Ken was real. He made mistakes; he failed at times; he was ripped in the media at times; but he ALWAYS dusted himself off and kept coming. He never quit and the harder someone pushed, the harder he pushed back. The Raiders and Ken Stabler smashed people in the mouth and never gave up. That’s why when most teams would have quit, the Raiders usually won due to the never give up attitude of the Snake. Ken was a lot like the fans that supported him. He was a lot like the City of Oakland and the East Bay; always fighting, never quitting.
Why Younger Fans Should Be Excited:
Some younger Raider fans seem to be in a fog at the great adoration for Ken and this amazing era. Let’s face it, we live in a society where history to some is what pokemon go character you caught last night. If it’s old, society seems to not care about it.
If you are a younger fan, look at the extreme excitement that is seen in social media today for the upcoming season. The Raiders were 7-9 last year and some are nearly losing their minds with excitement. Nothing wrong with that especially with all the improvements, but put it into perspective.
Think about going 56-13 in Ken’s first 69 starts. Think of going 18-1-1 on Monday night football. Think of having the highest winning % of ANY professional team in the U.S. of ANY sport for a 25 year stretch. Think of 3 Super Bowls in 7 years and 5 straight AFC Championship games. For almost 3 decades the Raiders and the Cowboys were consistently on top of the NFL ratings for most watched teams on television. Oh and don’t forget having more wins in the greatest NFL decade of all time, the 1970’s. Could you imagine what Ken and the Raiders offense could do with today’s rules? Now you understand OUR excitement. As Raider great Tim Brown said Friday, “When Ken walked into our locker room you saw everyone change. It was like royalty had just come into the room. The Raiders of that time were just that good; people adored him.”
A Leader to the End:
The reason this meant so much to so many is because Ken really was the Raiders leader in every way. He was a leader on the field and off. Players felt he was invincible and looked to him when things got rough. Even after his death he inspired. Raiders greats like George Atkinson, Art Thoms, and George Buehler followed in Ken’s footsteps and decided to donate their brains to the study of CTE and give them to the Concussion Legacy Foundation after they passed away. Truly unselfish acts inspired by the Snake’s selflessness and the encouragement of his partner Kim Bush.
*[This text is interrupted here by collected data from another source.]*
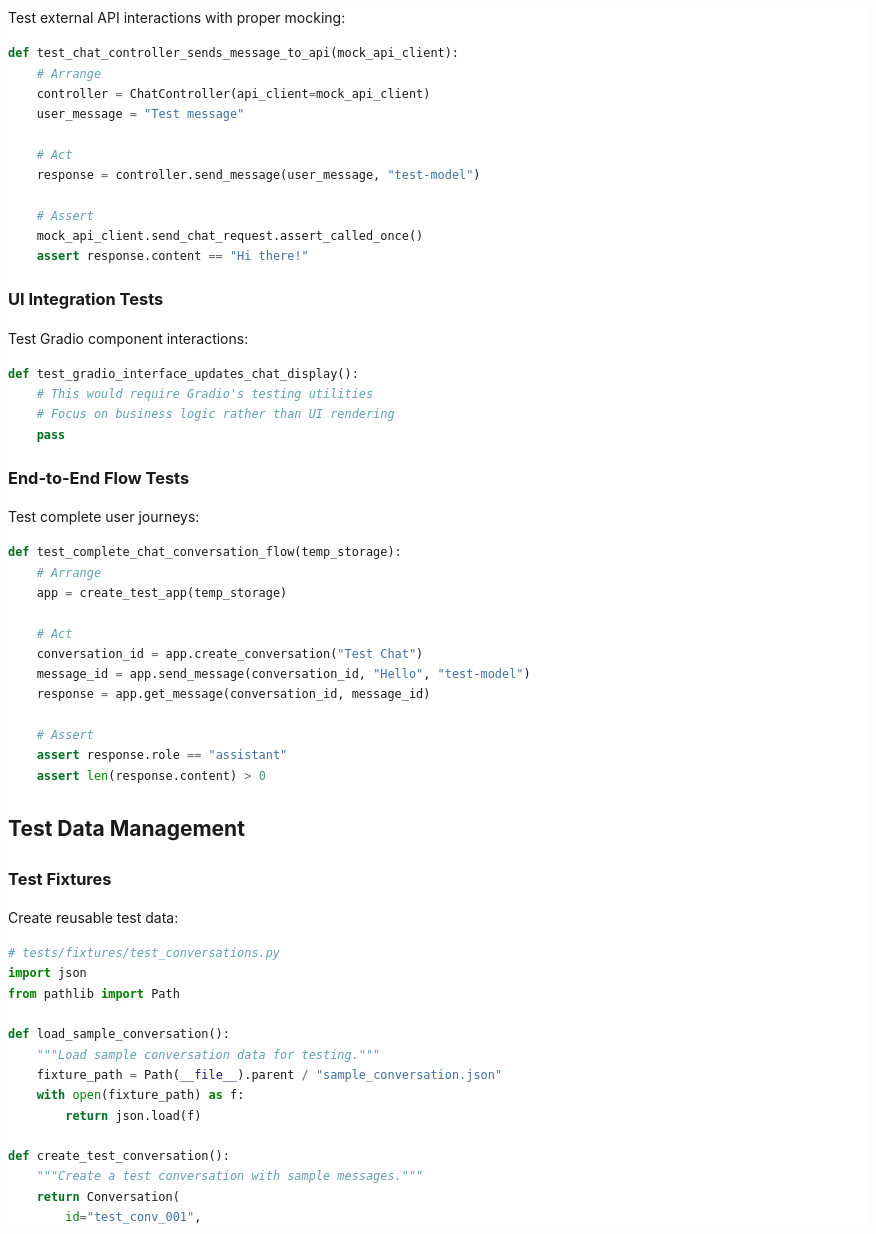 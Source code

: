 Test external API interactions with proper mocking:

```python
def test_chat_controller_sends_message_to_api(mock_api_client):
    # Arrange
    controller = ChatController(api_client=mock_api_client)
    user_message = "Test message"

    # Act
    response = controller.send_message(user_message, "test-model")

    # Assert
    mock_api_client.send_chat_request.assert_called_once()
    assert response.content == "Hi there!"
```

### UI Integration Tests

Test Gradio component interactions:

```python
def test_gradio_interface_updates_chat_display():
    # This would require Gradio's testing utilities
    # Focus on business logic rather than UI rendering
    pass
```

### End-to-End Flow Tests

Test complete user journeys:

```python
def test_complete_chat_conversation_flow(temp_storage):
    # Arrange
    app = create_test_app(temp_storage)

    # Act
    conversation_id = app.create_conversation("Test Chat")
    message_id = app.send_message(conversation_id, "Hello", "test-model")
    response = app.get_message(conversation_id, message_id)

    # Assert
    assert response.role == "assistant"
    assert len(response.content) > 0
```

## Test Data Management

### Test Fixtures

Create reusable test data:

```python
# tests/fixtures/test_conversations.py
import json
from pathlib import Path

def load_sample_conversation():
    """Load sample conversation data for testing."""
    fixture_path = Path(__file__).parent / "sample_conversation.json"
    with open(fixture_path) as f:
        return json.load(f)

def create_test_conversation():
    """Create a test conversation with sample messages."""
    return Conversation(
        id="test_conv_001",
``` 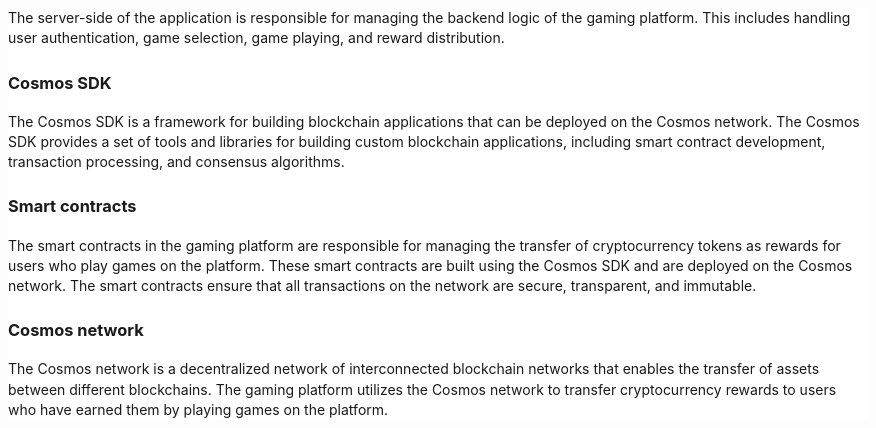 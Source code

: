 The server-side of the application is responsible for managing the backend logic of the gaming platform. This includes handling user authentication, game selection, game playing, and reward distribution.
### Cosmos SDK
The Cosmos SDK is a framework for building blockchain applications that can be deployed on the Cosmos network. The Cosmos SDK provides a set of tools and libraries for building custom blockchain applications, including smart contract development, transaction processing, and consensus algorithms.
### Smart contracts
The smart contracts in the gaming platform are responsible for managing the transfer of cryptocurrency tokens as rewards for users who play games on the platform. These smart contracts are built using the Cosmos SDK and are deployed on the Cosmos network. The smart contracts ensure that all transactions on the network are secure, transparent, and immutable.
### Cosmos network
The Cosmos network is a decentralized network of interconnected blockchain networks that enables the transfer of assets between different blockchains. The gaming platform utilizes the Cosmos network to transfer cryptocurrency rewards to users who have earned them by playing games on the platform.
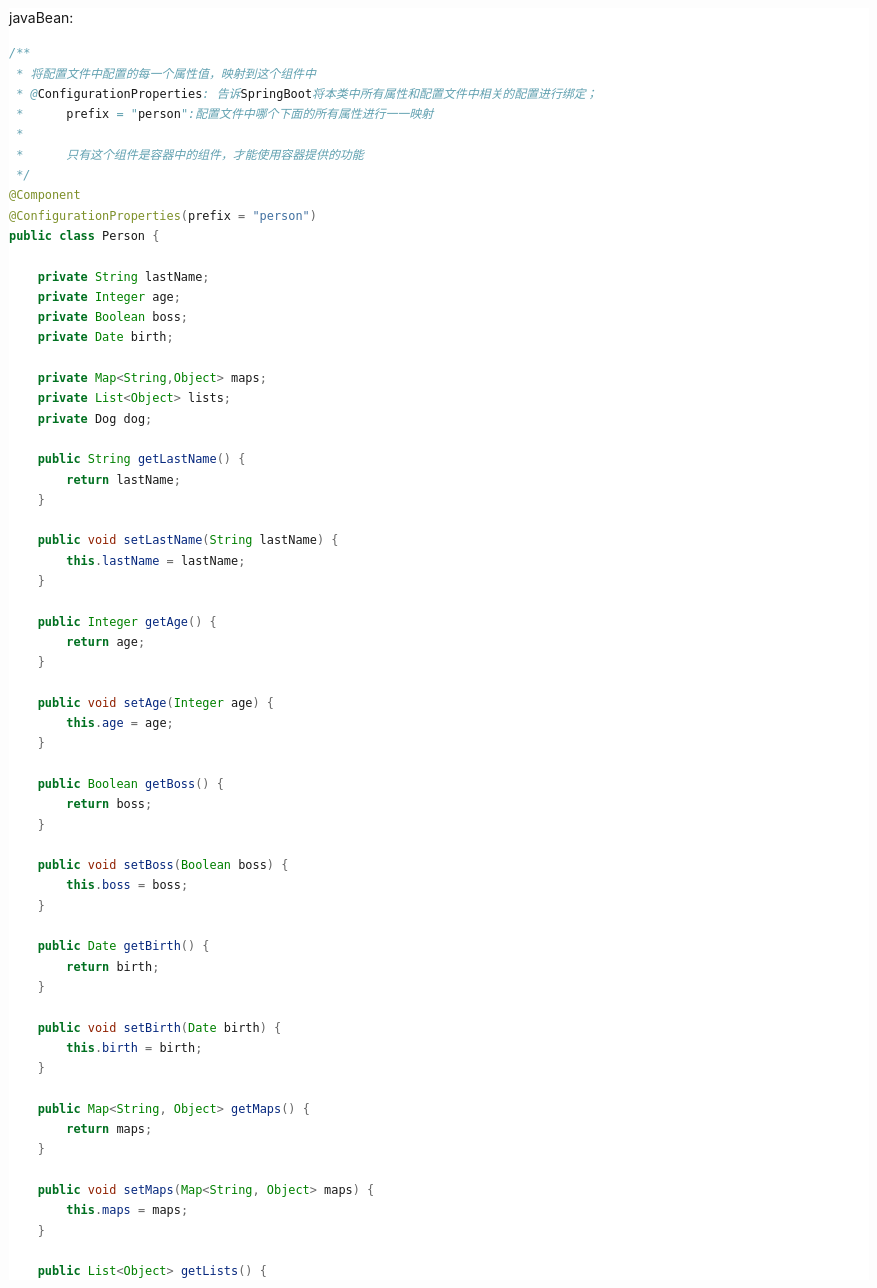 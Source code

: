    javaBean:

   ```java
   /**
    * 将配置文件中配置的每一个属性值，映射到这个组件中
    * @ConfigurationProperties: 告诉SpringBoot将本类中所有属性和配置文件中相关的配置进行绑定；
    *      prefix = "person":配置文件中哪个下面的所有属性进行一一映射
    *
    *      只有这个组件是容器中的组件，才能使用容器提供的功能
    */
   @Component
   @ConfigurationProperties(prefix = "person")
   public class Person {
   
       private String lastName;
       private Integer age;
       private Boolean boss;
       private Date birth;
   
       private Map<String,Object> maps;
       private List<Object> lists;
       private Dog dog;
   
       public String getLastName() {
           return lastName;
       }
   
       public void setLastName(String lastName) {
           this.lastName = lastName;
       }
   
       public Integer getAge() {
           return age;
       }
   
       public void setAge(Integer age) {
           this.age = age;
       }
   
       public Boolean getBoss() {
           return boss;
       }
   
       public void setBoss(Boolean boss) {
           this.boss = boss;
       }
   
       public Date getBirth() {
           return birth;
       }
   
       public void setBirth(Date birth) {
           this.birth = birth;
       }
   
       public Map<String, Object> getMaps() {
           return maps;
       }
   
       public void setMaps(Map<String, Object> maps) {
           this.maps = maps;
       }
   
       public List<Object> getLists() {
   ``` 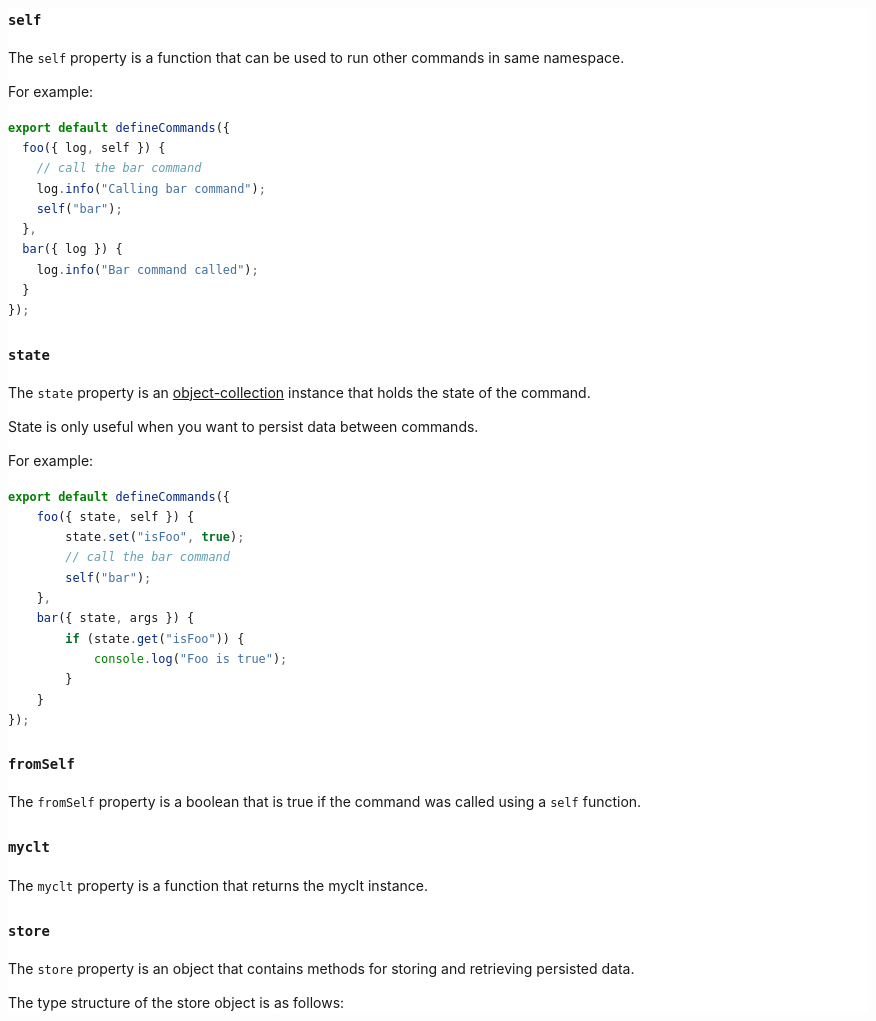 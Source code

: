 ### `self`
The `self` property is a function that can be used to run other commands in same namespace.

For example:

```ts
export default defineCommands({
  foo({ log, self }) {
    // call the bar command
    log.info("Calling bar command");
    self("bar");
  },
  bar({ log }) {
    log.info("Bar command called");
  }
});
```
### `state`
The `state` property is an [object-collection](https://npmjs.com/package/object-collection) instance
that holds the state of the command.

State is only useful when you want to persist data between commands.

For example:

```ts
export default defineCommands({
    foo({ state, self }) {
        state.set("isFoo", true);
        // call the bar command
        self("bar");
    },
    bar({ state, args }) {
        if (state.get("isFoo")) {
            console.log("Foo is true");
        }
    }
});
```

### `fromSelf`

The `fromSelf` property is a boolean that is true if the command was called using a `self` function.

### `myclt`
The `myclt` property is a function that returns the myclt instance.

### `store`
The `store` property is an object that contains methods for storing and retrieving persisted data.

The type structure of the store object is as follows:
“When you see your teammate deteriorate a lot through the end of his life, to see him go out like that, it brings us together,” Thoms said in a Mercury News article. George Atkinson has complained often of his memory issues. “Ken meant so much to us and we felt we needed to do this.”
The Closest Team in the NFL:
Many of the retired Raider players talked about how close they were to each other. Many stated how no team was as tight as they were. Even after retiring, they would meet for dinner often and even if players were out of state, they would fly back to join their fellow teammates. It was important to them to stay in touch with an incredible time that gave them so much enjoyment.
We have many older patients and one is Mr. & Mrs. C who live deep in the wine country (I wont give their name for health privacy reasons.) They used to be a Raiders season ticket holders in the 60’s and 70’s. I visited them recently.
Mrs. C is the classic sweet nurturing elderly woman who still feels a good meal will solve any problem. Mr. C was a successful businessman who’s health is failing. I go to their house so he doesn’t have to go into the office. I also know they enjoy my visits. Mr. C usually holds court with a scotch in his hand while I get my usual pay for a house call. A cold beer with a roast beef or turkey sandwich or the occasional German Chocolate cake and cold glass of milk.
“You know something James, those times were so special and those guys meant the damn world to us. Players like Tom Keating and Art Thoms; Tony Cline, Warren Wells, Charlie Smith, Raymond Chester. Tatum and Atkinson, Skip and Willie. Otto, Beuhler and Dalby; Upshaw and Shell; Sistrunk and Kinlaw; Rod Martin and Vilipiano. Sumner, Wolf, and Al Locasale. So many great men that gave their all to win. And Kenny was everyone’s favorite. No group of players and fans were closer. The minute you forget this son, you won’t be worth a damn as a writer, or as a fan.”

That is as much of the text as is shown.